*** Opening of DATA TO PROCESS ***

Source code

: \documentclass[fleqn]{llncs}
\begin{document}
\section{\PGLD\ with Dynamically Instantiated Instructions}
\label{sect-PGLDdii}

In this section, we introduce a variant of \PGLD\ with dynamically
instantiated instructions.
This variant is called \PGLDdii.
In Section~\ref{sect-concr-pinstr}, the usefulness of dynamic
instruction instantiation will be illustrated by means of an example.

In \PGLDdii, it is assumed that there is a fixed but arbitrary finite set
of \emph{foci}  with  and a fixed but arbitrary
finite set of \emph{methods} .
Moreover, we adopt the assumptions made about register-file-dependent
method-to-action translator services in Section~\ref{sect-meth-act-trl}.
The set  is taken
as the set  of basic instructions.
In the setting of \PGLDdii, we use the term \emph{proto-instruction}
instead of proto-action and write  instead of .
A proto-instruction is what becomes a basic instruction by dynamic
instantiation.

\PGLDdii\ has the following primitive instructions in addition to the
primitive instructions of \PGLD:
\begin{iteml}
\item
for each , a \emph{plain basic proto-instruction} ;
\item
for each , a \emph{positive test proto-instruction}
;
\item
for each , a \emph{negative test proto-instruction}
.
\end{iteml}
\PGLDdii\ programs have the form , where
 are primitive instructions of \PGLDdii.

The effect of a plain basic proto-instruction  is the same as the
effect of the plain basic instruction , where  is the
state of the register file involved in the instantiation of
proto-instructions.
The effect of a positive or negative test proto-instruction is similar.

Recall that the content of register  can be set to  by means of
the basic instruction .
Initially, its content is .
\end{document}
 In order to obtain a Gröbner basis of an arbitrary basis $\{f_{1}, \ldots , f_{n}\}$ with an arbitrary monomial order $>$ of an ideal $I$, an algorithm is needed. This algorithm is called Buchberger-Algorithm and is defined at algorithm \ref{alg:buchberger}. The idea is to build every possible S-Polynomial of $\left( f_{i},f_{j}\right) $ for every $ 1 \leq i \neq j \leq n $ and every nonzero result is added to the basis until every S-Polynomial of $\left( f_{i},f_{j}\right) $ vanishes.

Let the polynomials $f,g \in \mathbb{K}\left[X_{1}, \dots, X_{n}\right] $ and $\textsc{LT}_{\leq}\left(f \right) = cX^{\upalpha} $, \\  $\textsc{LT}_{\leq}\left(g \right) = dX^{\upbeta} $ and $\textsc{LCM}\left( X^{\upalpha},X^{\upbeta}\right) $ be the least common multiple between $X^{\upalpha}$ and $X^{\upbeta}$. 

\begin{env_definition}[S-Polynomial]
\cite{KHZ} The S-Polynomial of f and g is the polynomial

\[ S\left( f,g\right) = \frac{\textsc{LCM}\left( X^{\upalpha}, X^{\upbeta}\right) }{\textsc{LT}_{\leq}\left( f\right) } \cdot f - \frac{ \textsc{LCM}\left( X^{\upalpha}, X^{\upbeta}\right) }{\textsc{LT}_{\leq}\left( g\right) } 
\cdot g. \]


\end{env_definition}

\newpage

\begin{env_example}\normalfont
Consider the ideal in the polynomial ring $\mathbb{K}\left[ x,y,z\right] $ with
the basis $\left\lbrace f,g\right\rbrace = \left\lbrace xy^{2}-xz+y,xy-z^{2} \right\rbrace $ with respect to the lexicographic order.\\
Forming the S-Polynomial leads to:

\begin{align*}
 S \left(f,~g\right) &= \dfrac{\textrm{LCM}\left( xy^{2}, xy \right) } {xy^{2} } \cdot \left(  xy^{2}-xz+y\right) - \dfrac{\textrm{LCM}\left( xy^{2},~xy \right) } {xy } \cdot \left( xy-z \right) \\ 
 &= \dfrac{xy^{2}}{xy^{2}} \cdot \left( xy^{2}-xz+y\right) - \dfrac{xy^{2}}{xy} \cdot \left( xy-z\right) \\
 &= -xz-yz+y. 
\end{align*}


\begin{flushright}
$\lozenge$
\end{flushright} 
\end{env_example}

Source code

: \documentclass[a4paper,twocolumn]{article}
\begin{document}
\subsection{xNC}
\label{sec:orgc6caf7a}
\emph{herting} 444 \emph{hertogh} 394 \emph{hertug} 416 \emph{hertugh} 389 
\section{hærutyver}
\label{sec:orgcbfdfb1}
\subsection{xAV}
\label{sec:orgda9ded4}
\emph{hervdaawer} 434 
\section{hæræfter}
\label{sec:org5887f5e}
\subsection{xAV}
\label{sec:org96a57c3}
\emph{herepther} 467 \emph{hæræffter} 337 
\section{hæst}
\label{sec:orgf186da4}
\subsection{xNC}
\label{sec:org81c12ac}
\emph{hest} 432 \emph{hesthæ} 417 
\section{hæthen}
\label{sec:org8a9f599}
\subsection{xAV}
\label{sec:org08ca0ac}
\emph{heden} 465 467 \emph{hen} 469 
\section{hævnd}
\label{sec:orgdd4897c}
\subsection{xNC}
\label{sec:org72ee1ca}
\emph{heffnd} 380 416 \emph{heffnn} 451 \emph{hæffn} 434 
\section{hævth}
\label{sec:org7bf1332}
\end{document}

*** Close of DATA TO PROCESS ***

Each record should be given again exactly as it reads.

Source code

: \documentclass[fleqn]{llncs}
\begin{document}
\section{\PGLD\ with Dynamically Instantiated Instructions}
\label{sect-PGLDdii}

In this section, we introduce a variant of \PGLD\ with dynamically
instantiated instructions.
This variant is called \PGLDdii.
In Section~\ref{sect-concr-pinstr}, the usefulness of dynamic
instruction instantiation will be illustrated by means of an example.

In \PGLDdii, it is assumed that there is a fixed but arbitrary finite set
of \emph{foci}  with  and a fixed but arbitrary
finite set of \emph{methods} .
Moreover, we adopt the assumptions made about register-file-dependent
method-to-action translator services in Section~\ref{sect-meth-act-trl}.
The set  is taken
as the set  of basic instructions.
In the setting of \PGLDdii, we use the term \emph{proto-instruction}
instead of proto-action and write  instead of .
A proto-instruction is what becomes a basic instruction by dynamic
instantiation.

\PGLDdii\ has the following primitive instructions in addition to the
primitive instructions of \PGLD:
\begin{iteml}
\item
for each , a \emph{plain basic proto-instruction} ;
\item
for each , a \emph{positive test proto-instruction}
;
\item
for each , a \emph{negative test proto-instruction}
.
\end{iteml}
\PGLDdii\ programs have the form , where
 are primitive instructions of \PGLDdii.

The effect of a plain basic proto-instruction  is the same as the
effect of the plain basic instruction , where  is the
state of the register file involved in the instantiation of
proto-instructions.
The effect of a positive or negative test proto-instruction is similar.

Recall that the content of register  can be set to  by means of
the basic instruction .
Initially, its content is .
\end{document}
 In order to obtain a Gröbner basis of an arbitrary basis $\{f_{1}, \ldots , f_{n}\}$ with an arbitrary monomial order $>$ of an ideal $I$, an algorithm is needed. This algorithm is called Buchberger-Algorithm and is defined at algorithm \ref{alg:buchberger}. The idea is to build every possible S-Polynomial of $\left( f_{i},f_{j}\right) $ for every $ 1 \leq i \neq j \leq n $ and every nonzero result is added to the basis until every S-Polynomial of $\left( f_{i},f_{j}\right) $ vanishes.

Let the polynomials $f,g \in \mathbb{K}\left[X_{1}, \dots, X_{n}\right] $ and $\textsc{LT}_{\leq}\left(f \right) = cX^{\upalpha} $, \\  $\textsc{LT}_{\leq}\left(g \right) = dX^{\upbeta} $ and $\textsc{LCM}\left( X^{\upalpha},X^{\upbeta}\right) $ be the least common multiple between $X^{\upalpha}$ and $X^{\upbeta}$. 

\begin{env_definition}[S-Polynomial]
\cite{KHZ} The S-Polynomial of f and g is the polynomial

\[ S\left( f,g\right) = \frac{\textsc{LCM}\left( X^{\upalpha}, X^{\upbeta}\right) }{\textsc{LT}_{\leq}\left( f\right) } \cdot f - \frac{ \textsc{LCM}\left( X^{\upalpha}, X^{\upbeta}\right) }{\textsc{LT}_{\leq}\left( g\right) } 
\cdot g. \]


\end{env_definition}

\newpage

\begin{env_example}\normalfont
Consider the ideal in the polynomial ring $\mathbb{K}\left[ x,y,z\right] $ with
the basis $\left\lbrace f,g\right\rbrace = \left\lbrace xy^{2}-xz+y,xy-z^{2} \right\rbrace $ with respect to the lexicographic order.\\
Forming the S-Polynomial leads to:

\begin{align*}
 S \left(f,~g\right) &= \dfrac{\textrm{LCM}\left( xy^{2}, xy \right) } {xy^{2} } \cdot \left(  xy^{2}-xz+y\right) - \dfrac{\textrm{LCM}\left( xy^{2},~xy \right) } {xy } \cdot \left( xy-z \right) \\ 
 &= \dfrac{xy^{2}}{xy^{2}} \cdot \left( xy^{2}-xz+y\right) - \dfrac{xy^{2}}{xy} \cdot \left( xy-z\right) \\
 &= -xz-yz+y. 
\end{align*}


\begin{flushright}
$\lozenge$
\end{flushright} 
\end{env_example}

Source code

: \documentclass[a4paper,twocolumn]{article}
\begin{document}
\subsection{xNC}
\label{sec:orgc6caf7a}
\emph{herting} 444 \emph{hertogh} 394 \emph{hertug} 416 \emph{hertugh} 389 
\section{hærutyver}
\label{sec:orgcbfdfb1}
\subsection{xAV}
\label{sec:orgda9ded4}
\emph{hervdaawer} 434 
\section{hæræfter}
\label{sec:org5887f5e}
\subsection{xAV}
\label{sec:org96a57c3}
\emph{herepther} 467 \emph{hæræffter} 337 
\section{hæst}
\label{sec:orgf186da4}
\subsection{xNC}
\label{sec:org81c12ac}
\emph{hest} 432 \emph{hesthæ} 417 
\section{hæthen}
\label{sec:org8a9f599}
\subsection{xAV}
\label{sec:org08ca0ac}
\emph{heden} 465 467 \emph{hen} 469 
\section{hævnd}
\label{sec:orgdd4897c}
\subsection{xNC}
\label{sec:org72ee1ca}
\emph{heffnd} 380 416 \emph{heffnn} 451 \emph{hæffn} 434 
\section{hævth}
\label{sec:org7bf1332}
\end{document}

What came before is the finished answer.